Non riuscivo, forse anche per le forti emozioni che provavo, a sentire il pulsare delle ossa del cranio nel loro processo di assestamento.
Non mi scoraggiai e, giorno dopo giorno, accarezzandolo con sempre più confidenza mi misi alla ricerca di un qualcosa che potesse farmi capire di più di quello che avevo solo teoricamente studiato sui libri.
Prova e riprova, un bel giorno la rivelazione!
Esistevano dei “solchi” tra un osso e l’altro ed erano talmente larghi che il mio dito poteva “camminarci dentro” Erano le “suture”.
Ogni tanto c’era un avvallamento più profondo, le “fontanelle”: quanto erano larghe!!!
Continuai la mia esplorazione soprattutto quando la piccolina dormiva o quando beveva il latte dalla mamma.
E finalmente un giorno affiorò sotto le mie mani una sensazione fantastica: il movimento! Si tutto si apriva e si chiudeva con un ritmo preciso che era regolato dal respiro. Potete immaginare l’emozione!!!
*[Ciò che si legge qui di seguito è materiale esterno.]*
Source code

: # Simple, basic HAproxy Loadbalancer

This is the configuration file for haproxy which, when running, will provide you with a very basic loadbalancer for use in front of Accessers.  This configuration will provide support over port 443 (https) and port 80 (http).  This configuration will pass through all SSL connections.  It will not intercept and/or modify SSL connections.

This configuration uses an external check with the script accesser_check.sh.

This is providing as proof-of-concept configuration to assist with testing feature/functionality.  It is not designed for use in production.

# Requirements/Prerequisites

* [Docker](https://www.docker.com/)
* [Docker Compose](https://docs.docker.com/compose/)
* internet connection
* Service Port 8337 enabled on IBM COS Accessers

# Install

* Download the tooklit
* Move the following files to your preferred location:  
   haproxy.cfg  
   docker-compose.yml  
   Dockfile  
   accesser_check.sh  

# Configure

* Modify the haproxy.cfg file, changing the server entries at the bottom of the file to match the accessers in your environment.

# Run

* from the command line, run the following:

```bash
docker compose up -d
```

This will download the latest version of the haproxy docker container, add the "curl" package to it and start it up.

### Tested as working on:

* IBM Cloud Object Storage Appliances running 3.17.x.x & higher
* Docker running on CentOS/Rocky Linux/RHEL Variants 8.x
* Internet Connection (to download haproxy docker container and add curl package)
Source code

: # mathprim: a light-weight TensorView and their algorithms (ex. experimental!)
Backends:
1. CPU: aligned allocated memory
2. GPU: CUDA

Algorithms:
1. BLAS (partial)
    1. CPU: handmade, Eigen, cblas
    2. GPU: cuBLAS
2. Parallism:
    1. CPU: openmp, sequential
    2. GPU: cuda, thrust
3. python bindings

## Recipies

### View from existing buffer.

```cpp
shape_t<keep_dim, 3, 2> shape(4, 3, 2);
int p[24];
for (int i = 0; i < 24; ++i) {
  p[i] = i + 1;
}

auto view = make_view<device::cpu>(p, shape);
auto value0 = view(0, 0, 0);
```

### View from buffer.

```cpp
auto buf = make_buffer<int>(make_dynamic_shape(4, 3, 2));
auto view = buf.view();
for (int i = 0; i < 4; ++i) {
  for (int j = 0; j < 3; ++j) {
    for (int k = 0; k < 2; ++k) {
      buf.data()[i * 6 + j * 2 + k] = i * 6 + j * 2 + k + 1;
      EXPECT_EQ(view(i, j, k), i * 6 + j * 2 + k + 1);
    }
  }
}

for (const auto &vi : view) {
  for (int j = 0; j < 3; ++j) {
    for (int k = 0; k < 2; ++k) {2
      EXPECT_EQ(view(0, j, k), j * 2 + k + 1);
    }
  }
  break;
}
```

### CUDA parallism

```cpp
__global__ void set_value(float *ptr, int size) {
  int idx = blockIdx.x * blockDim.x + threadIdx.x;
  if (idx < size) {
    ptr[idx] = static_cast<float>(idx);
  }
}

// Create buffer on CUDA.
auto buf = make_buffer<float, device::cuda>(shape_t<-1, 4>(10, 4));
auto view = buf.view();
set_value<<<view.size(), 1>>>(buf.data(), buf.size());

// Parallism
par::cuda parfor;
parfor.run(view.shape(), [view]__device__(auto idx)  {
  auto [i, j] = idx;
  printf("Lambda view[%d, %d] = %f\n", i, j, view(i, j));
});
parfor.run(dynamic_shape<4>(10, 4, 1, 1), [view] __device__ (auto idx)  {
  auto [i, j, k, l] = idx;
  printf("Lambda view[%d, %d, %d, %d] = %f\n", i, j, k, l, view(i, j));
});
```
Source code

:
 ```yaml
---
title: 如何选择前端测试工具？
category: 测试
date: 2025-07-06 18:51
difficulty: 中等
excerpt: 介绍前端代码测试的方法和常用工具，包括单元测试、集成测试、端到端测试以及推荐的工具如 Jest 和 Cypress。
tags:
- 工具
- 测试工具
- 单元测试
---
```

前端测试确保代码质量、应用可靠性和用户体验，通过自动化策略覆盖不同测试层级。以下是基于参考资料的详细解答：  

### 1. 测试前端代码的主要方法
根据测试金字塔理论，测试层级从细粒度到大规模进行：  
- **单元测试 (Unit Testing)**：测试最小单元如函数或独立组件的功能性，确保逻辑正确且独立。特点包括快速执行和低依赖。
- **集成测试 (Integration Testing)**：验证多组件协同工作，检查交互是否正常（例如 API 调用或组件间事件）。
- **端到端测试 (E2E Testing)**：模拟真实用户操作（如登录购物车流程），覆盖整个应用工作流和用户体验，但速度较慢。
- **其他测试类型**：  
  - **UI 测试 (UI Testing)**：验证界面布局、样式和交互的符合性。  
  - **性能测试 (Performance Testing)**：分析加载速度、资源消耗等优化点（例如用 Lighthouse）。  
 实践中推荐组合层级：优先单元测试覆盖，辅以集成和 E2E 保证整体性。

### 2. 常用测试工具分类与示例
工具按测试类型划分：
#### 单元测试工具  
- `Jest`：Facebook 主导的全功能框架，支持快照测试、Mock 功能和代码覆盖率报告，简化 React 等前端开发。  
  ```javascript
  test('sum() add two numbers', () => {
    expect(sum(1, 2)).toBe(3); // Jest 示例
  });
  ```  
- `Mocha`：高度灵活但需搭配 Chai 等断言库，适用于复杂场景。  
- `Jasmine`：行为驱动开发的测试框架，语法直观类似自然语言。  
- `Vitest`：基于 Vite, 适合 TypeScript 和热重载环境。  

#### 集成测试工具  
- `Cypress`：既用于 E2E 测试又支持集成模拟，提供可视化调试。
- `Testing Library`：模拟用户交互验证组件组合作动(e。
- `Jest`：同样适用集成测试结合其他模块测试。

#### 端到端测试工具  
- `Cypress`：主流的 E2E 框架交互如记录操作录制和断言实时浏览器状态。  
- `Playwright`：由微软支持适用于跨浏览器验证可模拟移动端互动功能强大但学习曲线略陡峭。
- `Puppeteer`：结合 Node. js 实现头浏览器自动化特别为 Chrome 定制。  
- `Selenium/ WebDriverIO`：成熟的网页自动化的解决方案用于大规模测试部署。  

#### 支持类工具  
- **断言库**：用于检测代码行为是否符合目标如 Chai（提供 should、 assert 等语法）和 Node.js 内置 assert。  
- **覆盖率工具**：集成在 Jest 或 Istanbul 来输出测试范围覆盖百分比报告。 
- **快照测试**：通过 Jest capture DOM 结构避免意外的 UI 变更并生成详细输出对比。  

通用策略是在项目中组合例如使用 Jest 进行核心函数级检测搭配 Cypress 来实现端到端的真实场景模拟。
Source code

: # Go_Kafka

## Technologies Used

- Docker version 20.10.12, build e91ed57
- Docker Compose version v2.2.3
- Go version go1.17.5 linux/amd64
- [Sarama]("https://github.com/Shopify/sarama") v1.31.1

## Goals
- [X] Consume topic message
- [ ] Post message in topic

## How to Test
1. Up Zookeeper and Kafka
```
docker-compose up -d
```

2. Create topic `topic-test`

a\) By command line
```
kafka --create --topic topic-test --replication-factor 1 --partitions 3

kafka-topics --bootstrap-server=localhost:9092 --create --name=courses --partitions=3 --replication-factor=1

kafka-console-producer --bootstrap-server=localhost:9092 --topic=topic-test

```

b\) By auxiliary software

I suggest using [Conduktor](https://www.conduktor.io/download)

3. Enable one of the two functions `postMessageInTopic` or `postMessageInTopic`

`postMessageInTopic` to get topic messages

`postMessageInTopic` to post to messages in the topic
Non mi fermai in questa ricerca quotidiana di qualsiasi elemento che potesse farmi avanzare nella mia conoscenza e quando fui invitato a portare mia figlia al corso per mostrare ad altri colleghi come si lavora sui bambini fui estremamente felice.
Scoprivo, col tempo, come le fontanelle si chiudevano e come la morbidezza del cranio diventasse via via più consistente e come poco a poco i “solchi” che avevo sentito alla nascita si restringessero sempre di più.
Le suture iniziavano a saldarsi.
Crescendo mia figlia affrontava i suoi primi raffreddori, le sue piccole influenze, e io mi ritrovavo a comprimere il quarto ventricolo, ad aprire i mascellari con la certezza che questo la aiutasse a superare le crisi di crescita.
Poi è arrivata la mia seconda figlia.
Ero già’ al terzo anno di osteopatia e le mie mani, ma soprattutto le mie conoscenze si erano affinate e con lui fu tutto più’ facile.
Sembrava quasi provare un profondo piacere dal mio “camminare” non solo sul suo cranio ma anche sulla sua pancia morbida e piena di sorprese da scoprire.
E’ stato fantastico essere accompagnato nel corso dei miei faticosissimi studi dalle mie figlie che solo ora mi accorgo di avere avuto in dono per sperimentare “in diretta” la vita nel suo divenire.